Problem –
Give back, word for word, the lines in the listing below from the one holding "expressed as a" down to the one holding "with multiple values.", both ends included.

Exercise data –
'''
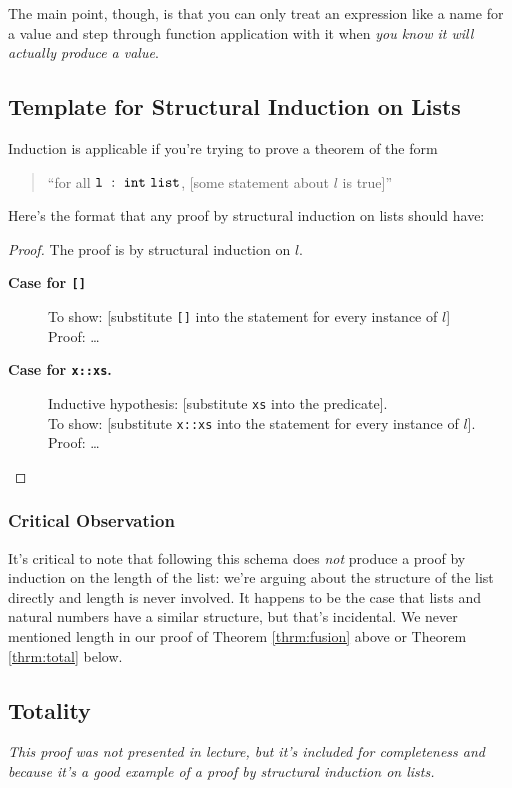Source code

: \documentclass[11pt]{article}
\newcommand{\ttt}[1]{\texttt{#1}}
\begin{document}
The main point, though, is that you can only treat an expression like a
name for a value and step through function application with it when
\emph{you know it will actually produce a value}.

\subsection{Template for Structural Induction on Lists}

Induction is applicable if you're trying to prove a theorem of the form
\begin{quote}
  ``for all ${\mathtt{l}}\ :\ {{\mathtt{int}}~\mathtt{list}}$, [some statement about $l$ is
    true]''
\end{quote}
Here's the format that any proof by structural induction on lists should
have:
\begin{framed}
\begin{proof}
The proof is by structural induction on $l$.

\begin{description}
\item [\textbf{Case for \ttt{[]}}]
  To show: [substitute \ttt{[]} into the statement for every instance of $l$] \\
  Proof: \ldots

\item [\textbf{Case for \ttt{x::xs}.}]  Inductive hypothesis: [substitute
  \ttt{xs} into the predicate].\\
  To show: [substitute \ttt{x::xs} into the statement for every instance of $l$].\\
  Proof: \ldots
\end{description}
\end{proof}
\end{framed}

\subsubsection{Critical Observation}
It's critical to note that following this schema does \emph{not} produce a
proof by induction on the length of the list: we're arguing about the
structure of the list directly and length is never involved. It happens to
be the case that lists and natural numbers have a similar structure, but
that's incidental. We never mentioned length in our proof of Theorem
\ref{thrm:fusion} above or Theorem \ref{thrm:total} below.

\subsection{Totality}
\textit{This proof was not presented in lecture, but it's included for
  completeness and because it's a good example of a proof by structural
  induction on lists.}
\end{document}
'''
'''
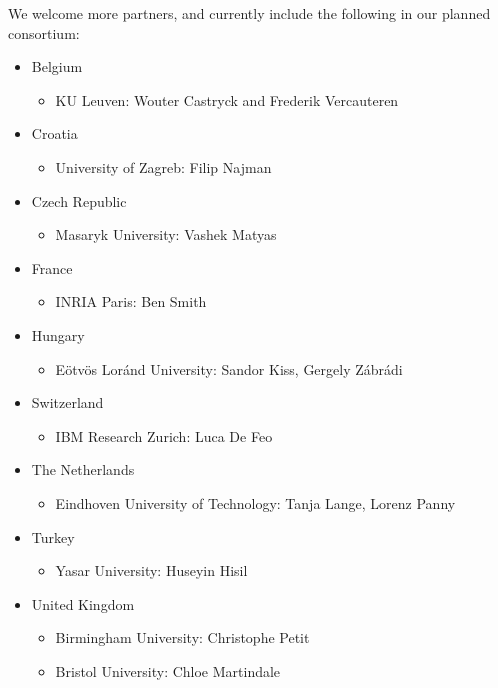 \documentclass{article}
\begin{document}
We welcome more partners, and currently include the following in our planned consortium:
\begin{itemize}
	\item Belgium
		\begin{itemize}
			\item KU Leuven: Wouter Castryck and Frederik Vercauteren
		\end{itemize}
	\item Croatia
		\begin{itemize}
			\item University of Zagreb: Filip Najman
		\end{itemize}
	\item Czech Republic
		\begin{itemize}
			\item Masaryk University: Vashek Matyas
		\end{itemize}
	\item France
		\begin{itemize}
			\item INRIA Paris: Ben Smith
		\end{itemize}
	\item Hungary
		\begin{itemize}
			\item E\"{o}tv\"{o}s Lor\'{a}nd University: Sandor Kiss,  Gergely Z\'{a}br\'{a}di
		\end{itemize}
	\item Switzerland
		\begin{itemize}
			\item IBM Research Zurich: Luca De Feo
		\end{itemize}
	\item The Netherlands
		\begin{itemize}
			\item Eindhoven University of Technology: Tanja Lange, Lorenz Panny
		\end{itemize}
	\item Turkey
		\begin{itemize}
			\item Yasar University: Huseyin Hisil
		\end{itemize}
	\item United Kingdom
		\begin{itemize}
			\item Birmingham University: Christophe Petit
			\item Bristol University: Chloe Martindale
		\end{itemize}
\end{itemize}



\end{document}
'''
'''
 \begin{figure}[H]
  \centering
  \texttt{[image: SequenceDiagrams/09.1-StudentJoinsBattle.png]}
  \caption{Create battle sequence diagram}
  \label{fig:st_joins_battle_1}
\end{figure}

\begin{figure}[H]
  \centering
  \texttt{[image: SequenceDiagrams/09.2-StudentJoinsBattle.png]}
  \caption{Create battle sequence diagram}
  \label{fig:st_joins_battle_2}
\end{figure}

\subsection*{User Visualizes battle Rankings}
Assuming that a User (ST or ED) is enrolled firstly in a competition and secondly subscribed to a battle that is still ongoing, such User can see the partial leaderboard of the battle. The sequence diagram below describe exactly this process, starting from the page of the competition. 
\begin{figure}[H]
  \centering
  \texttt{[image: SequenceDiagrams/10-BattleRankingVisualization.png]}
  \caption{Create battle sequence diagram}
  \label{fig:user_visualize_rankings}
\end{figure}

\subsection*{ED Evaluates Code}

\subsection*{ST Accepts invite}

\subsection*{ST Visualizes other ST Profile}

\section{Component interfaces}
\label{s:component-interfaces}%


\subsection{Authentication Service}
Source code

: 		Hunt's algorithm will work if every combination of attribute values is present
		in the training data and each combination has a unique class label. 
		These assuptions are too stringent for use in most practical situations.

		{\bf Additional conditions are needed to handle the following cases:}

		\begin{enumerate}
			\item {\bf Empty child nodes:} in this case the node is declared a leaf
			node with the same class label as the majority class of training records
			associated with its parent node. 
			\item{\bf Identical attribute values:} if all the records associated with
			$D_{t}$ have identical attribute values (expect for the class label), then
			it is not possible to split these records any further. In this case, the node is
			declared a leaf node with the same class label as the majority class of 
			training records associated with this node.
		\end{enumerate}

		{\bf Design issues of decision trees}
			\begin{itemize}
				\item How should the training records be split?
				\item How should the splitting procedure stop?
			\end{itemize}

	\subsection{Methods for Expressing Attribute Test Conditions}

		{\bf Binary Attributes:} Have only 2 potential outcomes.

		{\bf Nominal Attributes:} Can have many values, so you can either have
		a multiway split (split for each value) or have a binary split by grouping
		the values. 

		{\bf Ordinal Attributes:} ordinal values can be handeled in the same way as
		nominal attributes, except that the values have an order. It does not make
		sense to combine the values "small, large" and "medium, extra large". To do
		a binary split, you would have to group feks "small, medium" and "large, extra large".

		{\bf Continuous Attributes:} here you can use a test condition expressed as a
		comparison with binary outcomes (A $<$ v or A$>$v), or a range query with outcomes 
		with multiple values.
'''
Exercise response –
		{\bf Continuous Attributes:} here you can use a test condition expressed as a
		comparison with binary outcomes (A $<$ v or A$>$v), or a range query with outcomes 
		with multiple values.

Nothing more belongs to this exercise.